Judges conducting the trial of 26 persons charged in connection with the 1983 assassination of Philippine opposition leader Benigno Aquino Jr. ruled today that earlier testimony given by armed forces Chief of Staff Fabian Ver and seven other officers cannot be used against them.

Ver and the seven other officers are charged as "accessories" in a cover-up of the murder. The court cited the constitutional right against self-incrimination as the basis for its ruling.

The unanimous ruling by the three judges hearing the case at Manila's special civilian court, the Sandigan Bayan, was seen here as a step toward acquittal of Ver and possibly others accused in the Philippines' most celebrated murder trial.

Marcos relieved Ver temporarily last year when a majority report of the fact-finding board investigating the assassination implicated the general in the murder. Marcos has said he intends to keep his "word of honor" to reinstate Ver as armed forces chief of staff if he is acquitted in the current trial.

But Reagan administration officials and some U.S. congressmen have made it clear to Marcos that they would consider Ver's reinstatement inimical to efforts to promote major reforms in the Philippine armed forces. Washington considers the reforms essential to help counter a growing Communist insurgency and clearly places greater stock in Ver's replacement, acting chief of staff Lt. Gen. Fidel Ramos.

On trial for the murders of Aquino and Rolando Galman, a small-time gangster blamed by the military for the assassination, are 25 military men and one civilian. Seventeen of the military defendants, including one general, are charged as principals in the case, and the civilian is charged as an accomplice.

Government prosecutors have pinned their case against Ver and the other alleged accessories on an October 1984 report by four of the five members of the fact-finding board that investigated the assassination for nearly a year. The report includes allegedly self-incriminating testimony, documents and other evidence produced in response to subpoenas from the fact-finding board. The eight are essentially accused of having lied to the fact-finding board as part of a military coverup after the assassination of Aquino, the political archrival of President Ferdinand Marcos.

In today's ruling, the judges said they were accepting two fact-finding board reports and supporting exhibits as evidence, except for the portions held to be self-incriminating. Lawyers for the other 18 defendants in the case had argued for rejection of all of the reports and exhibits.

Gen.
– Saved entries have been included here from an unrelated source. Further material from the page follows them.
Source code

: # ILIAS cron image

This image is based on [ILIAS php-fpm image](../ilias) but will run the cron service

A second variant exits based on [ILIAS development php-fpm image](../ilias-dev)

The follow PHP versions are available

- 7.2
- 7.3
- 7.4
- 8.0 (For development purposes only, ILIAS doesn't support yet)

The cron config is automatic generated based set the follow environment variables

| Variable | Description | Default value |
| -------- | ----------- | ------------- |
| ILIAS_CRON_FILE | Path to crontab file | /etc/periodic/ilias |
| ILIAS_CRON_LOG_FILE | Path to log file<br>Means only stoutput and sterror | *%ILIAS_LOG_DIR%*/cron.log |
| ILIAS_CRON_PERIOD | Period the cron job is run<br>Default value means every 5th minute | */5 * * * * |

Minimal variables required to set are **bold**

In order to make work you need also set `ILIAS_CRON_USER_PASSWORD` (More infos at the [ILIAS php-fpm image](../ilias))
Ver's lawyer, Antonio Coronel, said his next move would be to "file a motion to dismiss the charges" against his client. He has pointed out that none of the 79 prosecution witnesses called since the trial began three months ago has testified against Ver.

However, lawyers with links to the prosecution said further evidence or testimony against Ver might be introduced. But there was no indication what that might be, since the prosecution has already said it would call no more witnesses and has all but rested its case.

Asked if the ruling meant Ver would be acquitted, one of the judges in the trial, Augusto Amores, told an Associated Press reporter, "No, we have to assess the evidence and see if there's evidence against Gen. Ver." But he conceded that the ruling was "definitely" a blow to the prosecution, and possibly fatal to its case against Ver.

Ver, 64, the Philippines' most powerful military officer and a longtime close confidant of President Marcos, was accused in the majority report of having lied to or misled the board regarding efforts to track Aquino's movements as he headed back to Manila after three years of self-exile in the United States.

The report said, for example, that Ver during testimony produced a medical contingency plan that he said was part of security precautions in effect for Aquino's arrival from exile, although no such plan existed then. A dissenting report by the board's chairman specifically absolved Ver.